# What needs to be done
Read the lines below. Copy out any that hold the string "SessionId".

Stored data
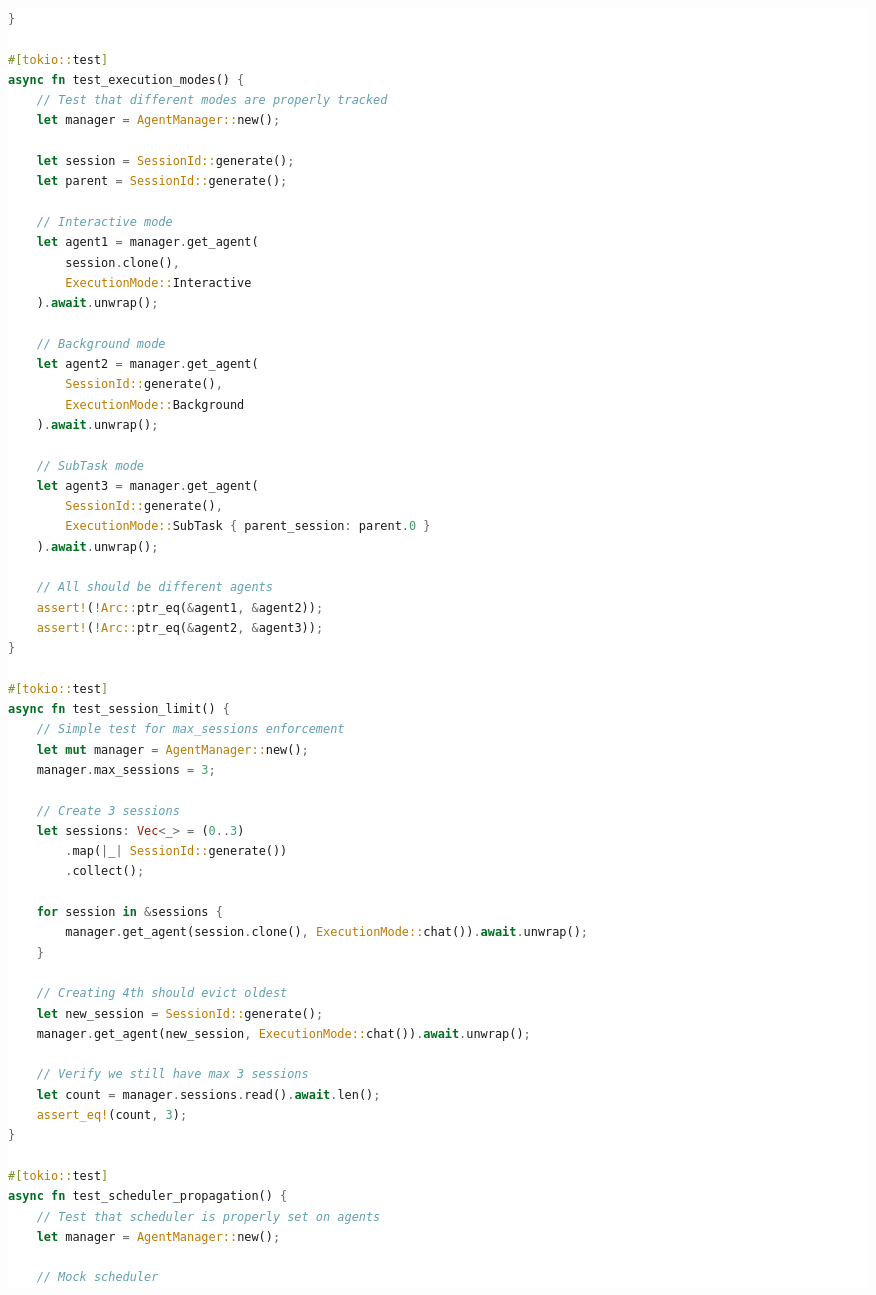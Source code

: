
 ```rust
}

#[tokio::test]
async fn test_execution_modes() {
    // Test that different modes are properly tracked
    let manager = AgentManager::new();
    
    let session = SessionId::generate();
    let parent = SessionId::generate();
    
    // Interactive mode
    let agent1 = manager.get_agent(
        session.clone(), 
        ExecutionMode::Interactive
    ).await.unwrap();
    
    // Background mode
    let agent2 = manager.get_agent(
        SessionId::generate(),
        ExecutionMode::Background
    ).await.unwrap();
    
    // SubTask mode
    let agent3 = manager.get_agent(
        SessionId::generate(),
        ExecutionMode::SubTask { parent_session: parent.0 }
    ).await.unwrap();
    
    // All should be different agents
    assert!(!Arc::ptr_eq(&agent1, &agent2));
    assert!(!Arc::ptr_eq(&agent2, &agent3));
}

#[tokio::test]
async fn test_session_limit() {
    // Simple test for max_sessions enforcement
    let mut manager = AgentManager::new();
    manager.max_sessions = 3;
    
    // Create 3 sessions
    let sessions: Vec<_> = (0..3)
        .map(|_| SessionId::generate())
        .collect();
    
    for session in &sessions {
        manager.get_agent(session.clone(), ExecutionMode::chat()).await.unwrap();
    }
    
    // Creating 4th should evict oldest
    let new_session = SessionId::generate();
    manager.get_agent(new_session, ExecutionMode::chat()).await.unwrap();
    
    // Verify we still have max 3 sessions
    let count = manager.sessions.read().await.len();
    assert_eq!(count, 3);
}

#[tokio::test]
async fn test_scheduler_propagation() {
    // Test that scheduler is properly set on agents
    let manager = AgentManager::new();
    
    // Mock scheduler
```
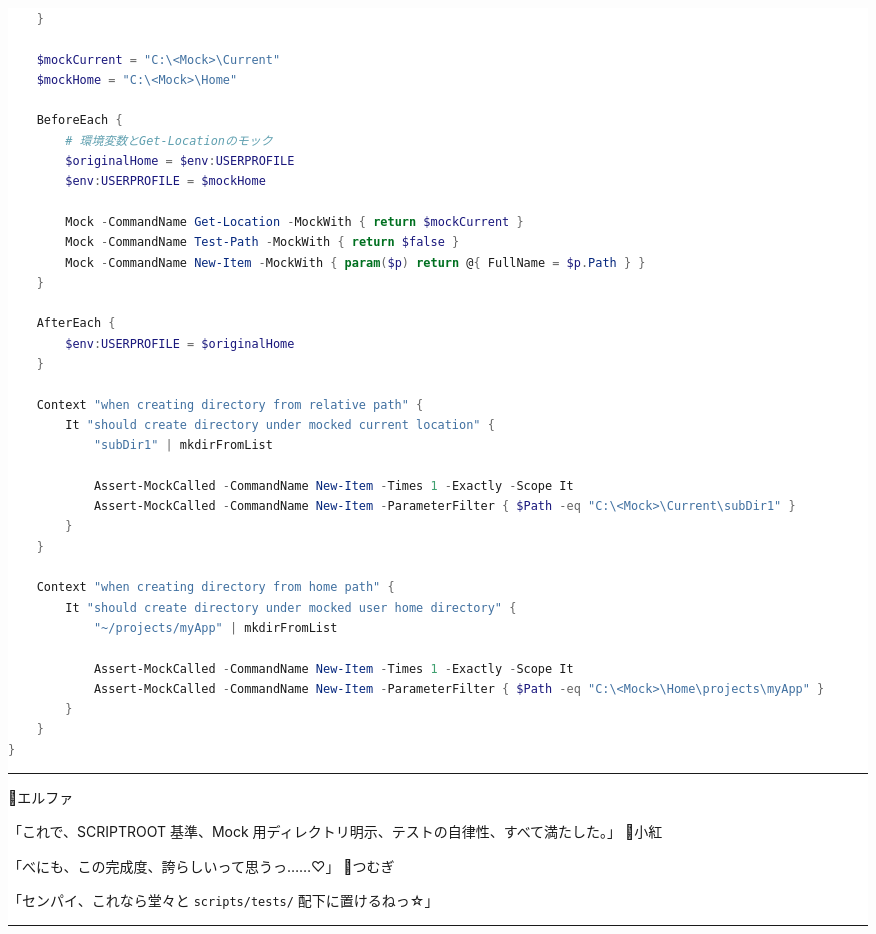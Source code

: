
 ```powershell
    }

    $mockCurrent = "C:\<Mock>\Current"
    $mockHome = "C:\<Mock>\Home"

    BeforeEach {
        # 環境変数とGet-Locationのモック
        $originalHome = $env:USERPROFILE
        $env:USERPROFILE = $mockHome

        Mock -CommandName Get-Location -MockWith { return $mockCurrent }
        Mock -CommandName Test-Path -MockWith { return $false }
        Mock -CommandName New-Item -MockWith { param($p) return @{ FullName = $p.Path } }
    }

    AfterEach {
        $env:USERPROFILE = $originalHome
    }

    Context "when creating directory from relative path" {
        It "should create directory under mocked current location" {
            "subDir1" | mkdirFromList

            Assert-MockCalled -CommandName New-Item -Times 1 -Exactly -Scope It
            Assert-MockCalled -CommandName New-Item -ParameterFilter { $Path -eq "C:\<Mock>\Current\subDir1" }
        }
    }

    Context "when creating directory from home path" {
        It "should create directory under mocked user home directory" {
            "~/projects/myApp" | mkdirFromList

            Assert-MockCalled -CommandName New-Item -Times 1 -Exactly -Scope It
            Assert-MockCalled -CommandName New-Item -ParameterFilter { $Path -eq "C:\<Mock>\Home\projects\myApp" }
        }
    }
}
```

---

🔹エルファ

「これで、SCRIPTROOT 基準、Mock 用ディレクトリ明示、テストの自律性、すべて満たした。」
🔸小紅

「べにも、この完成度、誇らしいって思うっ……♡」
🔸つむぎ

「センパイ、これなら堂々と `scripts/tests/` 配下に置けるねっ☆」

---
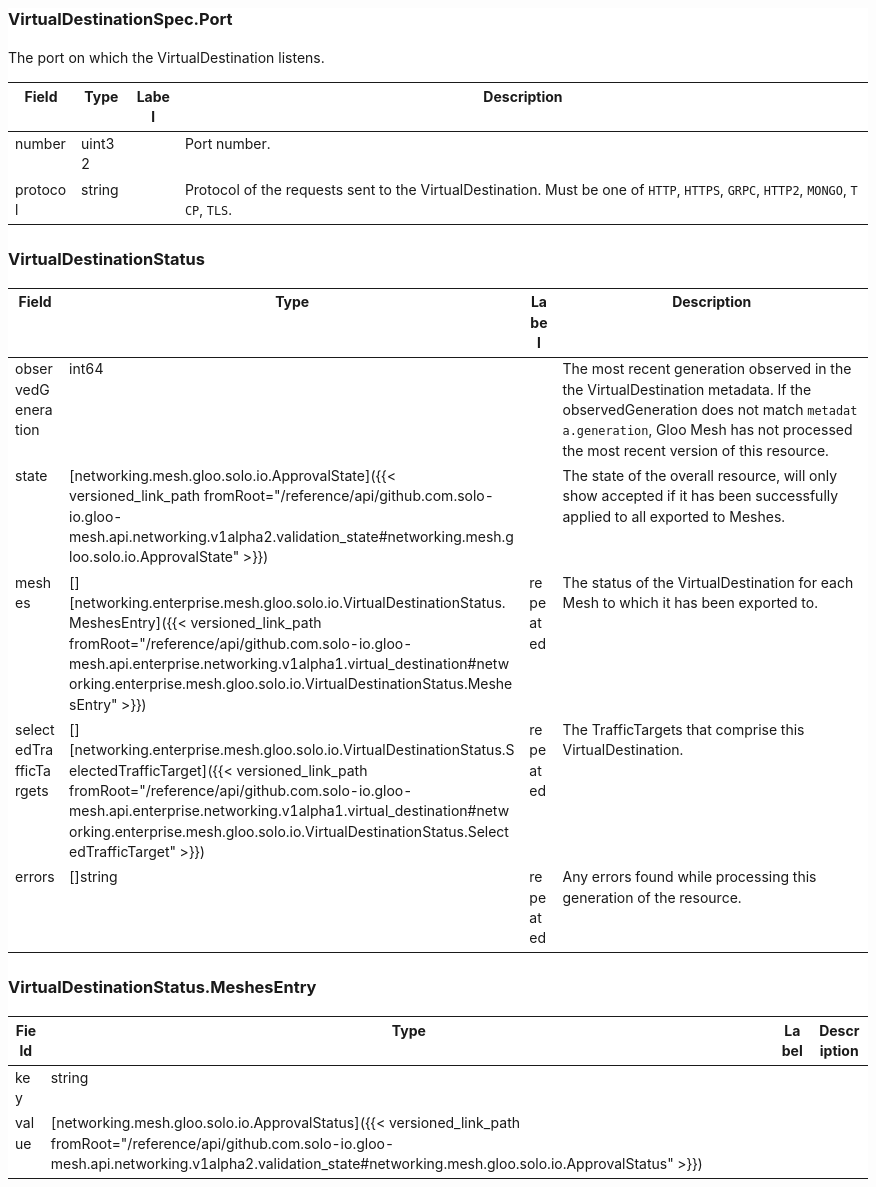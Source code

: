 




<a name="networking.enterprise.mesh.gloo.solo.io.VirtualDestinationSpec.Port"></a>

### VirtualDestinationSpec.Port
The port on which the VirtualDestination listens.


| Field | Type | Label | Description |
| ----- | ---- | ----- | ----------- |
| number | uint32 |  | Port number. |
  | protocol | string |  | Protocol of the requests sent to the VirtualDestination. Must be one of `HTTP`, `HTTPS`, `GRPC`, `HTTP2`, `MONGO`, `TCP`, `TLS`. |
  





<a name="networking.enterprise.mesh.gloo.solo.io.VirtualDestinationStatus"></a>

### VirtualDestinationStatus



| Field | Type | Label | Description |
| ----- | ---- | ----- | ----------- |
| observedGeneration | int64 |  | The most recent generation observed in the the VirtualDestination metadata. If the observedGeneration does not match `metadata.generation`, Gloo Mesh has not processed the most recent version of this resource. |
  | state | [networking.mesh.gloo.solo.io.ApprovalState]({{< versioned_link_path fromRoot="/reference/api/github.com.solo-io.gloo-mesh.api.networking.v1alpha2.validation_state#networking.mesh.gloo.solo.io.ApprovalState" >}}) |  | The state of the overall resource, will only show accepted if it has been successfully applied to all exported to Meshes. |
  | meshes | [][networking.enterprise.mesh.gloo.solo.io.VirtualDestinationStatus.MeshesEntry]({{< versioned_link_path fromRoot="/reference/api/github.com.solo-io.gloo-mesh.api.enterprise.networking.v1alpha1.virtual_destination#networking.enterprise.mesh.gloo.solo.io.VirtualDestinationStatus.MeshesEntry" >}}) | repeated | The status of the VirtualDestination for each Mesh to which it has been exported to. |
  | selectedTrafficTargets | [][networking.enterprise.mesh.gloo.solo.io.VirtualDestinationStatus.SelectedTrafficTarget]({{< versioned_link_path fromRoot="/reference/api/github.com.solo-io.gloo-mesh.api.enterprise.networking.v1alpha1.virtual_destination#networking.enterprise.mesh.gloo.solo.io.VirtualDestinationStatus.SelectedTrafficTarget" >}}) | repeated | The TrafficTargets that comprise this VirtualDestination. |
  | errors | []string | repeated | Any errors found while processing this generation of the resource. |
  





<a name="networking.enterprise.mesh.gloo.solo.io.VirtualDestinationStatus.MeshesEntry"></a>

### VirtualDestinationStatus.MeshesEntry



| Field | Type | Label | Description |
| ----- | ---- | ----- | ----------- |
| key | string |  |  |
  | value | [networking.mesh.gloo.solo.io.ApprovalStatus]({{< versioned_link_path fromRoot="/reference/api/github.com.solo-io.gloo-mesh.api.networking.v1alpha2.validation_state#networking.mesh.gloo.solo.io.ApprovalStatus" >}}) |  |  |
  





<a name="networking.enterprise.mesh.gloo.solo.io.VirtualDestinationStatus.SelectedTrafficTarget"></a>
--
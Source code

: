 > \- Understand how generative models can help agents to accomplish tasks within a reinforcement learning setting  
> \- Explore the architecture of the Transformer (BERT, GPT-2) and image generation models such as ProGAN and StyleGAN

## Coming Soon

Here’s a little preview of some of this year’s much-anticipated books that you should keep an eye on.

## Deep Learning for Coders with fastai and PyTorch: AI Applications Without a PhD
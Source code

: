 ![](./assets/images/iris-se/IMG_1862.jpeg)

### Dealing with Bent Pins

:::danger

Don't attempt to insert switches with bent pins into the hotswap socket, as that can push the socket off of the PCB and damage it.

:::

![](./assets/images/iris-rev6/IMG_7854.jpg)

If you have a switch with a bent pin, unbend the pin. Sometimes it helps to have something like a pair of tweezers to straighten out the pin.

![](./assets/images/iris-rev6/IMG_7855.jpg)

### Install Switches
---
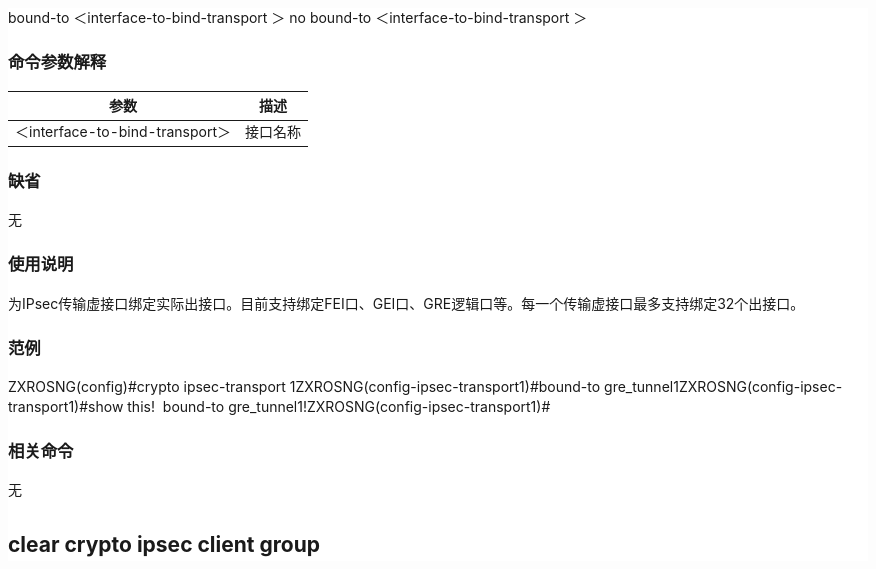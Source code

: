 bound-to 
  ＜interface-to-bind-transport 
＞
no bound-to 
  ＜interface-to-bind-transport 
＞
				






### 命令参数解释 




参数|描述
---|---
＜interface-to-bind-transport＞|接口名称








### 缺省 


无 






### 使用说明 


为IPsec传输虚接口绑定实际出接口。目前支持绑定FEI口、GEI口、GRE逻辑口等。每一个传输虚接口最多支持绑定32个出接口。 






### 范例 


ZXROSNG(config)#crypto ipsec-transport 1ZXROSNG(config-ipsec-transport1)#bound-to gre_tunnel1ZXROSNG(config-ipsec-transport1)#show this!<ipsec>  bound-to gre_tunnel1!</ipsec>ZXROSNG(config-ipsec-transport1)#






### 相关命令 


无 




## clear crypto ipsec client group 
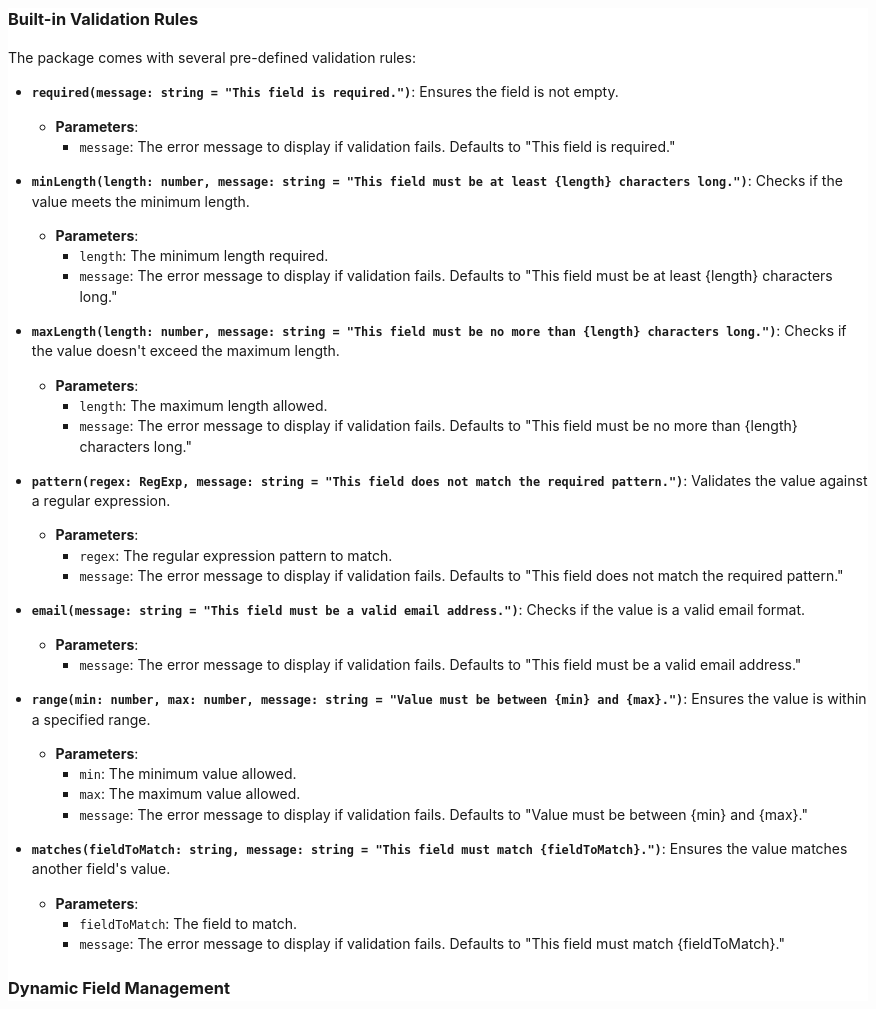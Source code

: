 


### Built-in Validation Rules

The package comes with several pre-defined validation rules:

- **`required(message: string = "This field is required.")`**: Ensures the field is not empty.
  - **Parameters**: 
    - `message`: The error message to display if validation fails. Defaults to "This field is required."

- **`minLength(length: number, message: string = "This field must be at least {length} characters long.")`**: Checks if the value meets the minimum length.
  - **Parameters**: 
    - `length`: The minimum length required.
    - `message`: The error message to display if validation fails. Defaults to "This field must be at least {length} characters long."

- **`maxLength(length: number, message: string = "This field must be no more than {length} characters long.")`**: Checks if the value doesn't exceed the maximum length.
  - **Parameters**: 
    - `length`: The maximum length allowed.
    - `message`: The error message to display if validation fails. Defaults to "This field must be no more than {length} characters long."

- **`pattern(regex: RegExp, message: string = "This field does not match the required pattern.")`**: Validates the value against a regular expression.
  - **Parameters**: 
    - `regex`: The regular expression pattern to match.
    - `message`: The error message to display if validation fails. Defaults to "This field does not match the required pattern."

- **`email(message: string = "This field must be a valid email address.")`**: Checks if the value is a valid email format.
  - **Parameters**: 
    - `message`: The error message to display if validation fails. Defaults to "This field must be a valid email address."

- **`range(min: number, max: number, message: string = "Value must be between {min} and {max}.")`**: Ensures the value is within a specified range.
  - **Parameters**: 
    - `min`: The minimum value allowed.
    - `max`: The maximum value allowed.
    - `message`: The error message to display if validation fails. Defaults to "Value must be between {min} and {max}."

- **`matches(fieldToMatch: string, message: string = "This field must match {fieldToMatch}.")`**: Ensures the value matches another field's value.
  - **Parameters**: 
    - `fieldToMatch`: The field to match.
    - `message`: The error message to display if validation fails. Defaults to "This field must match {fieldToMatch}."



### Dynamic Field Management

# Task answer
    let session = SessionId::generate();
    let parent = SessionId::generate();
        SessionId::generate(),
        SessionId::generate(),
        .map(|_| SessionId::generate())
    let new_session = SessionId::generate();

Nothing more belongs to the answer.